Todoque, de 1.500 habitantes, fue desalojado por completo el lunes, un día después de que el volcán, aún sin nombre, emplazado en la zona de Cabeza de Vaca, estallara el domingo a las tres y cuarto de la tarde. Sus habitantes se refugiaron, como la mayoría de los más de 5.000 que han sido desalojados en la isla, en casas de familiares o de amigos. Carmen asegura que cuando salió el domingo de casa lo hizo muy calmadamente, imaginando que en pocos días podría regresar, que todo iba a ser un mal sueño de un par de días o una semana. Hasta esta mañana, en que le avisaron del Ayuntamiento advirtiéndole de que contaba con una hora.
El guardia civil se acerca de nuevo al grupo de la cola y, uno a uno, les va permitiendo el paso, en un coche y acompañados de un bombero. Carmen se monta en uno de los vehículos junto a otras dos personas y se interna en Todoque.

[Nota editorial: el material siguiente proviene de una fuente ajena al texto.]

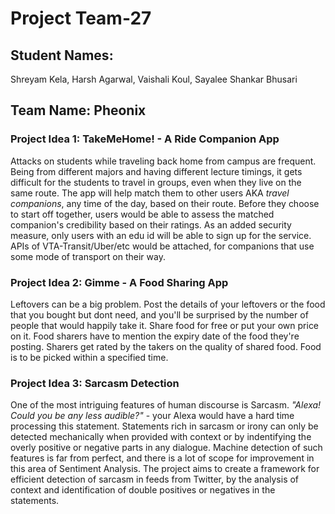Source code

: # Project Team-27

## Student Names: 
Shreyam Kela,
Harsh Agarwal,
Vaishali Koul,
Sayalee Shankar Bhusari

## Team Name: Pheonix

### Project Idea 1: TakeMeHome! - A Ride Companion App
Attacks on students while traveling back home from campus are frequent. Being from different majors and having different lecture timings, it gets difficult for the students to travel in groups, even when they live on the same route. The app will help match them to other users AKA *travel companions*, any time of the day, based on their route. Before they choose to start off together, users would be able to assess the matched companion's credibility based on their ratings. As an added security measure, only users with an edu id will be able to sign up for the service. APIs of VTA-Transit/Uber/etc would be attached, for companions that use some mode of transport on their way.

### Project Idea 2: Gimme - A Food Sharing App
Leftovers can be a big problem. Post the details of your leftovers or the food that you bought but dont need, and you'll be surprised by the number of people that would happily take it. Share food for free or put your own price on it. Food sharers have to mention the expiry date of the food they're posting. Sharers get rated by the takers on the quality of shared food. Food is to be picked within a specified time.

### Project Idea 3: Sarcasm Detection
One of the most intriguing features of human discourse is Sarcasm. *"Alexa! Could you be any less audible?"* - your Alexa would have a hard time processing this statement. Statements rich in sarcasm or irony can only be detected mechanically when provided with context or by indentifying the overly positive or negative parts in any dialogue. Machine detection of such features is far from perfect, and there is a lot of scope for improvement in this area of Sentiment Analysis. The project aims to create a framework for efficient detection of sarcasm in feeds from Twitter, by the analysis of context and identification of double positives or negatives in the statements.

El barrio es lo más parecido a una ciudad situada en el fin del mundo. Es la cara B del espectáculo avasallador y magnético del volcán, su mordisco. No hay nadie en las calles excepto los que van en furgonetas vacías o cargadas hasta la locura. Todas las tiendas están cerradas. Hay unas gallinas sueltas en un callejón. Todo, a una escala diferente, recuerda a las fotos de Chernóbil a los pocos días de haber sido desalojada por la explosión nuclear. En una pared, hay un letrero que dice “Peluquería Caroli” y luego una bienvenida en alemán. Al lado, una mesa y unas sillas que parecen haber sido abandonadas hace cinco minutos. A unos centenares de metros, se ve la montaña de lava, deslizándose cuesta abajo. Y más atrás, el volcán, con su ruido sordo de motor de avión resonando a cada poco. En el aire flota una ceniza negra que parece arena y que te embadurna el pelo, la cara y los brazos, que cruje cuando la pisas como si anduvieras sobre la grava. Hay bomberos, policías y guardias civiles por las esquinas, observando. Y miembros de la Unidad Militar de Emergencias (UME) subidos a la montaña vigilando la mole de lava. Una científica de origen venezolano pregunta a un bombero si están haciendo estudios sobre la velocidad de las emisiones. Y en una esquina hay un guardia civil de acento canario que maldice el volcán y que cuenta que hace unas horas tuvieron que desalojar a la fuerza a una mujer que se negaba a abandonar su casa.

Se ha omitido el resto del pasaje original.